(Beginning of SOURCE MATERIAL)
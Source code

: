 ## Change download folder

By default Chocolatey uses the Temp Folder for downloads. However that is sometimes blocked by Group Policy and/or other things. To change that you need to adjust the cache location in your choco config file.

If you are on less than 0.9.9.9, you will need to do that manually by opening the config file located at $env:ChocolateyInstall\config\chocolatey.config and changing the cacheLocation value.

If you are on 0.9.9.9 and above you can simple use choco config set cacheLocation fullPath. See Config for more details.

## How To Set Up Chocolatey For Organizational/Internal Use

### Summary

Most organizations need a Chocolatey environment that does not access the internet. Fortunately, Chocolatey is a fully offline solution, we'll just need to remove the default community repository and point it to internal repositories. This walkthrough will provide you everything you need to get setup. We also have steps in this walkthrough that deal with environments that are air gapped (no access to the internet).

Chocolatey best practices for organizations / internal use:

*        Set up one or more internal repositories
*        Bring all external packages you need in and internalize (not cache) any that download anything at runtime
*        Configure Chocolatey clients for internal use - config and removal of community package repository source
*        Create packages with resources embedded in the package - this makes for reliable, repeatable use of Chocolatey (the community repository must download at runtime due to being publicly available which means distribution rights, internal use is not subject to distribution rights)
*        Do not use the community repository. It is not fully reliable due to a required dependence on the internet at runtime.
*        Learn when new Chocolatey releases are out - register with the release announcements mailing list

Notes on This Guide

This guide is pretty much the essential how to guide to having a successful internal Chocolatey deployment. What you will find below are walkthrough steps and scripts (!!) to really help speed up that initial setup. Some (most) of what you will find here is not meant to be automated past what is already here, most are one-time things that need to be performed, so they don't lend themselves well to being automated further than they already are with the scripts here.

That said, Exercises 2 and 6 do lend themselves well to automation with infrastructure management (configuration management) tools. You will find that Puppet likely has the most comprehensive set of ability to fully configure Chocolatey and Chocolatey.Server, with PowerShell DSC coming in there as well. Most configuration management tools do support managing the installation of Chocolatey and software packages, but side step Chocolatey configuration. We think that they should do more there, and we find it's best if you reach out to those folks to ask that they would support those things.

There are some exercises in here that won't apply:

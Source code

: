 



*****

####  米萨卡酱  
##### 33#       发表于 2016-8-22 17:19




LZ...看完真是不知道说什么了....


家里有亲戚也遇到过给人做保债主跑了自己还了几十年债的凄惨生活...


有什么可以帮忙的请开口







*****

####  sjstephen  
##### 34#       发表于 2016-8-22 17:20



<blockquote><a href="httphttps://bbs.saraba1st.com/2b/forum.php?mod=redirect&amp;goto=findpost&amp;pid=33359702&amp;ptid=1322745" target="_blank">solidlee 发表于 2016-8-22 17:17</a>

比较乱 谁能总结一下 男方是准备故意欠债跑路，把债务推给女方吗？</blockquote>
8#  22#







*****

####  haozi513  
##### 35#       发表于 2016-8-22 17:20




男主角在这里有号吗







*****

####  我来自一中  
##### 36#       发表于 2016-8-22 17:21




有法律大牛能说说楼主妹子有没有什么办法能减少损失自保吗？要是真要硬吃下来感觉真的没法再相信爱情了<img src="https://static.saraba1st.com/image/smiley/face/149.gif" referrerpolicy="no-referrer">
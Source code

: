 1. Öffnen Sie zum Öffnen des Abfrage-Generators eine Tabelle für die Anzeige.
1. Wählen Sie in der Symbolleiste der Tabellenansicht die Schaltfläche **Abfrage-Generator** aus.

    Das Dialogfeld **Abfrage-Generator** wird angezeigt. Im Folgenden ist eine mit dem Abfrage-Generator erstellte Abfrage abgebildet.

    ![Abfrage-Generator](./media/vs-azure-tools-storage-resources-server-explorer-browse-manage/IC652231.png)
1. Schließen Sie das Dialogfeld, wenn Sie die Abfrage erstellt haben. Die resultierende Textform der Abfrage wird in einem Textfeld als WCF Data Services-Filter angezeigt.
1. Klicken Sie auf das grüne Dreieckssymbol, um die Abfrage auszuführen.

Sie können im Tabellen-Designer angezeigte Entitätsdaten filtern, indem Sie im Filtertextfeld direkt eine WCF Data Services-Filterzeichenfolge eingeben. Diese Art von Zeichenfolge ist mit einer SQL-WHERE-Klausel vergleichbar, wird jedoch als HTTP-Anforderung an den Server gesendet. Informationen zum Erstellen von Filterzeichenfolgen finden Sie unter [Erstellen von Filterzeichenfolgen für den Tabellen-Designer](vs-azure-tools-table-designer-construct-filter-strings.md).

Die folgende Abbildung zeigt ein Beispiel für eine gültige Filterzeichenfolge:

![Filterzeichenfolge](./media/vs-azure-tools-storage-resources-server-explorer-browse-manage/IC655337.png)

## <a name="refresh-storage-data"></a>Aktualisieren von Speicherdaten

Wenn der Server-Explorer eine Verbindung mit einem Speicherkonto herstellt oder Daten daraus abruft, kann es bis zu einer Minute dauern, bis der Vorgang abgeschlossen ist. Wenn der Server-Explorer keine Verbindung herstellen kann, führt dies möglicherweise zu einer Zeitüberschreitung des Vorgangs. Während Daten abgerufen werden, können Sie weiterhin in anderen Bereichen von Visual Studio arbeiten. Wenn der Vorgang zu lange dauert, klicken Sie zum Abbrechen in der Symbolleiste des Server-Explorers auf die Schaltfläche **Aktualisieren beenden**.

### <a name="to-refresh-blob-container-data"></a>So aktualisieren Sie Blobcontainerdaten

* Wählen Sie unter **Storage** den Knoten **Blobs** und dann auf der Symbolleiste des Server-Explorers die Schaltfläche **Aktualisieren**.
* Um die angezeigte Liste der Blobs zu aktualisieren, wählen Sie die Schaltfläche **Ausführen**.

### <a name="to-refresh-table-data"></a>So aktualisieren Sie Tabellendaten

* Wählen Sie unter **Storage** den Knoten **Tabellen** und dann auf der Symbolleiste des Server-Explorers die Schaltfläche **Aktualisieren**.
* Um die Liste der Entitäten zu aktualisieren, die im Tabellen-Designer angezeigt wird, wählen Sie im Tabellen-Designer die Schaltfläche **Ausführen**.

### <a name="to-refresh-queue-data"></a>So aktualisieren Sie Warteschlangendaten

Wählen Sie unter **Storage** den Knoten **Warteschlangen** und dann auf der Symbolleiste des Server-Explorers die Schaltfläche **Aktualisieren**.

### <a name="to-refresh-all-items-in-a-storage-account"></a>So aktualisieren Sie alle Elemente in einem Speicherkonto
(End of SOURCE MATERIAL)
* _ASSIGNMENT_:
Each line from the one containing "Tabellen-Designer die Schaltfläche **Ausführen**." to the last line above must be returned exactly, and no line outside that range.

* _THE COMPLETED TASK_:
* Um die Liste der Entitäten zu aktualisieren, die im Tabellen-Designer angezeigt wird, wählen Sie im Tabellen-Designer die Schaltfläche **Ausführen**.

### <a name="to-refresh-queue-data"></a>So aktualisieren Sie Warteschlangendaten

Wählen Sie unter **Storage** den Knoten **Warteschlangen** und dann auf der Symbolleiste des Server-Explorers die Schaltfläche **Aktualisieren**.

### <a name="to-refresh-all-items-in-a-storage-account"></a>So aktualisieren Sie alle Elemente in einem Speicherkonto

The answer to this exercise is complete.